A Little-Known Chinese AI Lab Stirs Panic in Silicon Valley with Cheaper, More Efficient AI Models
A Chinese AI lab called DeepSeek has released a free, open-source large-language model that has outperformed some of the best AI models in the US, sparking concerns about the country’s global lead in artificial intelligence. The model was built using reduced-capability chips from Nvidia and took only two months and less than $6 million to develop.
DeepSeek’s model outperformed Meta’s Llama 3.1, OpenAI’s GPT-4o, and Anthropic’s Claude Sonnet 3.5 in accuracy tests, including complex problem-solving, math, and coding. The lab also released a reasoning model, r1, which outperformed OpenAI’s latest o1 in many of the same tests.
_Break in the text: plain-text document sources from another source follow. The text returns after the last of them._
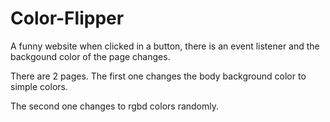 # Color-Flipper





A funny website when clicked in a button, there is an event listener and the backgound color of the page changes.



There are 2 pages. The first one changes the body background color to simple colors.



The second one changes to rgbd colors randomly.
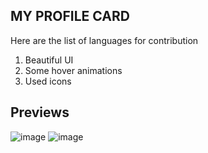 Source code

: 
## MY PROFILE CARD
Here are the list of languages for contribution

1. Beautiful UI
2. Some hover animations
3. Used icons

## Previews

![image](https://drive.google.com/file/d/18MvARXnhiTX6_cqF2yQ68LHnLB4pEgu9/view?usp=sharing)
![image](https://drive.google.com/file/d/1GULJ0s9eZM29WXehKrsSDIbv_qoHa70_/view?usp=sharing)

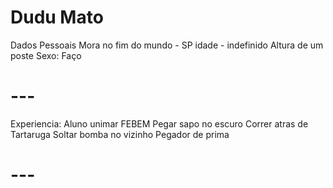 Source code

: # Dudu Mato

Dados Pessoais
Mora no fim do mundo - SP
idade - indefinido
Altura de um poste
Sexo: Faço

# ---

Experiencia: 
Aluno unimar
FEBEM
Pegar sapo no escuro
Correr atras de Tartaruga
Soltar bomba no vizinho
Pegador de prima

# --- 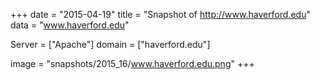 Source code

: 
+++
date = "2015-04-19"
title = "Snapshot of http://www.haverford.edu"
data = "www.haverford.edu"

Server = ["Apache"]
domain = ["haverford.edu"]

  image = "snapshots/2015_16/www.haverford.edu.png"
+++
#
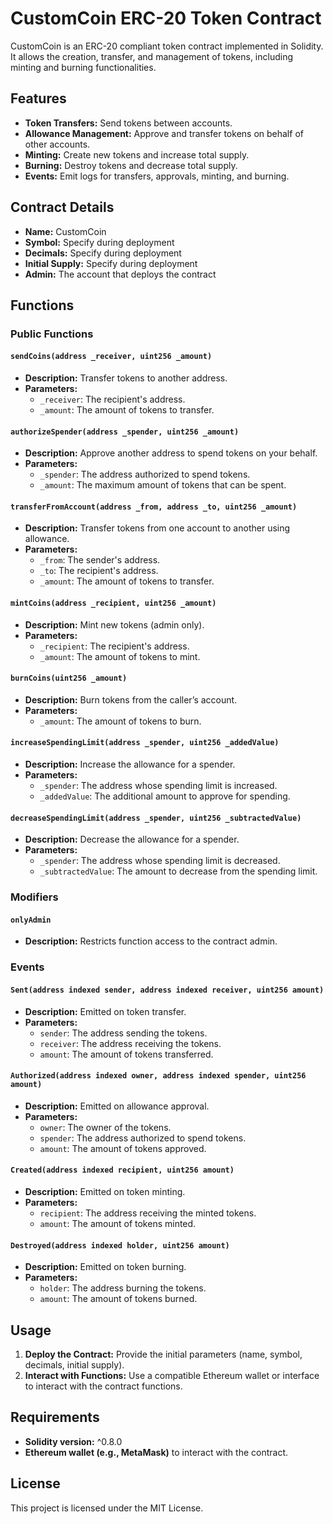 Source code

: # CustomCoin ERC-20 Token Contract

CustomCoin is an ERC-20 compliant token contract implemented in Solidity. It allows the creation, transfer, and management of tokens, including minting and burning functionalities.

## Features

- **Token Transfers:** Send tokens between accounts.
- **Allowance Management:** Approve and transfer tokens on behalf of other accounts.
- **Minting:** Create new tokens and increase total supply.
- **Burning:** Destroy tokens and decrease total supply.
- **Events:** Emit logs for transfers, approvals, minting, and burning.

## Contract Details

- **Name:** CustomCoin
- **Symbol:** Specify during deployment
- **Decimals:** Specify during deployment
- **Initial Supply:** Specify during deployment
- **Admin:** The account that deploys the contract

## Functions

### Public Functions

#### `sendCoins(address _receiver, uint256 _amount)`
- **Description:** Transfer tokens to another address.
- **Parameters:**
  - `_receiver`: The recipient's address.
  - `_amount`: The amount of tokens to transfer.

#### `authorizeSpender(address _spender, uint256 _amount)`
- **Description:** Approve another address to spend tokens on your behalf.
- **Parameters:**
  - `_spender`: The address authorized to spend tokens.
  - `_amount`: The maximum amount of tokens that can be spent.

#### `transferFromAccount(address _from, address _to, uint256 _amount)`
- **Description:** Transfer tokens from one account to another using allowance.
- **Parameters:**
  - `_from`: The sender's address.
  - `_to`: The recipient's address.
  - `_amount`: The amount of tokens to transfer.

#### `mintCoins(address _recipient, uint256 _amount)`
- **Description:** Mint new tokens (admin only).
- **Parameters:**
  - `_recipient`: The recipient's address.
  - `_amount`: The amount of tokens to mint.

#### `burnCoins(uint256 _amount)`
- **Description:** Burn tokens from the caller’s account.
- **Parameters:**
  - `_amount`: The amount of tokens to burn.

#### `increaseSpendingLimit(address _spender, uint256 _addedValue)`
- **Description:** Increase the allowance for a spender.
- **Parameters:**
  - `_spender`: The address whose spending limit is increased.
  - `_addedValue`: The additional amount to approve for spending.

#### `decreaseSpendingLimit(address _spender, uint256 _subtractedValue)`
- **Description:** Decrease the allowance for a spender.
- **Parameters:**
  - `_spender`: The address whose spending limit is decreased.
  - `_subtractedValue`: The amount to decrease from the spending limit.

### Modifiers

#### `onlyAdmin`
- **Description:** Restricts function access to the contract admin.

### Events

#### `Sent(address indexed sender, address indexed receiver, uint256 amount)`
- **Description:** Emitted on token transfer.
- **Parameters:**
  - `sender`: The address sending the tokens.
  - `receiver`: The address receiving the tokens.
  - `amount`: The amount of tokens transferred.

#### `Authorized(address indexed owner, address indexed spender, uint256 amount)`
- **Description:** Emitted on allowance approval.
- **Parameters:**
  - `owner`: The owner of the tokens.
  - `spender`: The address authorized to spend tokens.
  - `amount`: The amount of tokens approved.

#### `Created(address indexed recipient, uint256 amount)`
- **Description:** Emitted on token minting.
- **Parameters:**
  - `recipient`: The address receiving the minted tokens.
  - `amount`: The amount of tokens minted.

#### `Destroyed(address indexed holder, uint256 amount)`
- **Description:** Emitted on token burning.
- **Parameters:**
  - `holder`: The address burning the tokens.
  - `amount`: The amount of tokens burned.

## Usage

1. **Deploy the Contract:** Provide the initial parameters (name, symbol, decimals, initial supply).
2. **Interact with Functions:** Use a compatible Ethereum wallet or interface to interact with the contract functions.

## Requirements

- **Solidity version:** ^0.8.0
- **Ethereum wallet (e.g., MetaMask)** to interact with the contract.

## License

This project is licensed under the MIT License.
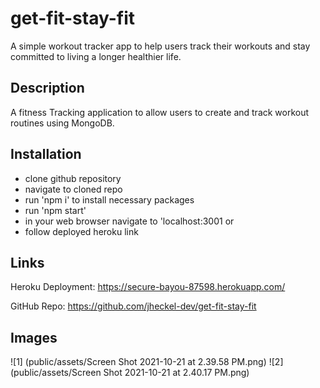 # get-fit-stay-fit
A simple workout tracker app to help users track their workouts and stay committed to living a longer healthier life.

## Description
A fitness Tracking application to allow users to create and track workout routines using MongoDB.

## Installation
- clone github repository
- navigate to cloned repo
- run 'npm i' to install necessary packages
- run 'npm start'
- in your web browser navigate to 'localhost:3001
or
- follow deployed heroku link


## Links
Heroku Deployment: https://secure-bayou-87598.herokuapp.com/

GitHub Repo: https://github.com/jheckel-dev/get-fit-stay-fit

## Images 

![1] (public/assets/Screen Shot 2021-10-21 at 2.39.58 PM.png)
![2] (public/assets/Screen Shot 2021-10-21 at 2.40.17 PM.png) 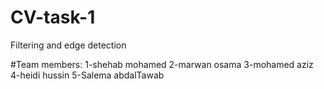 # CV-task-1
Filtering and edge detection


#Team members:
1-shehab mohamed 
2-marwan osama
3-mohamed aziz
4-heidi hussin
5-Salema abdalTawab
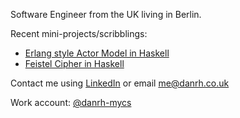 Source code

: Software Engineer from the UK living in Berlin. 

Recent mini-projects/scribblings:
- [Erlang style Actor Model in Haskell](https://github.com/DanielRHolland/haskell-actor-model/blob/master/app/Main.hs)
- [Feistel Cipher in Haskell](https://gist.github.com/DanielRHolland/e985e2d118ee19a8b70127b373fb4df2)

Contact me using [LinkedIn](https://www.linkedin.com/in/danrholland) or email me@danrh.co.uk

Work account: [@danrh-mycs](https://github.com/danrh-mycs)

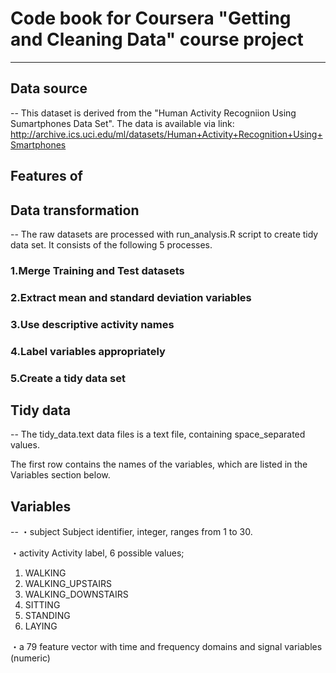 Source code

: # Code book for Coursera "Getting and Cleaning Data" course project
---

## Data source
--
This dataset is derived from the "Human Activity Recogniion Using Sumartphones Data Set". 
The data is available via link: http://archive.ics.uci.edu/ml/datasets/Human+Activity+Recognition+Using+Smartphones

## Features of 


## Data transformation
--
The raw datasets are processed with run_analysis.R script to create tidy data set.
It consists of the following 5 processes.
### 1.Merge Training and Test datasets
### 2.Extract mean and standard deviation variables
### 3.Use descriptive activity names
### 4.Label variables appropriately
### 5.Create a tidy data set


## Tidy data
--
The tidy_data.text data files is a text file, containing space_separated values.

The first row contains the names of the variables, which are listed in the Variables section below.

## Variables
--
・subject
Subject identifier, integer, ranges from 1 to 30.

・activity
Activity label, 6 possible values;
  1. WALKING
  2. WALKING_UPSTAIRS
  3. WALKING_DOWNSTAIRS
  4. SITTING
  5. STANDING
  6. LAYING

・a 79 feature vector with time and frequency domains and signal variables (numeric)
The development has raised alarms about whether America’s global lead in AI is shrinking, and has called into question the massive spending by big tech companies on building AI models and data centers. Microsoft CEO Satya Nadella has warned that the developments from China should be taken seriously.
DeepSeek’s model was built using a process called distillation, which involves using a large model to help a smaller model become smart at a specific task. This approach is cost-efficient and allows the lab to achieve impressive results with less powerful chips.
Little is known about the lab and its founder, Liang WenFeng, who is reportedly the founder of a Chinese hedge fund called High-Flyer Quant. However, DeepSeek is not the only Chinese company making inroads in AI. Other Chinese companies, such as 01.ai and ByteDance, have also released AI models that claim to outperform those from the US.
Experts say that the necessity of finding work-arounds to strict semiconductor restrictions imposed by the US government has led to the development of more efficient AI models in China. “Necessity is the mother of invention,” said Perplexity CEO Aravind Srinivas. “Because they had to figure out work-arounds, they actually ended up building something a lot more efficient.”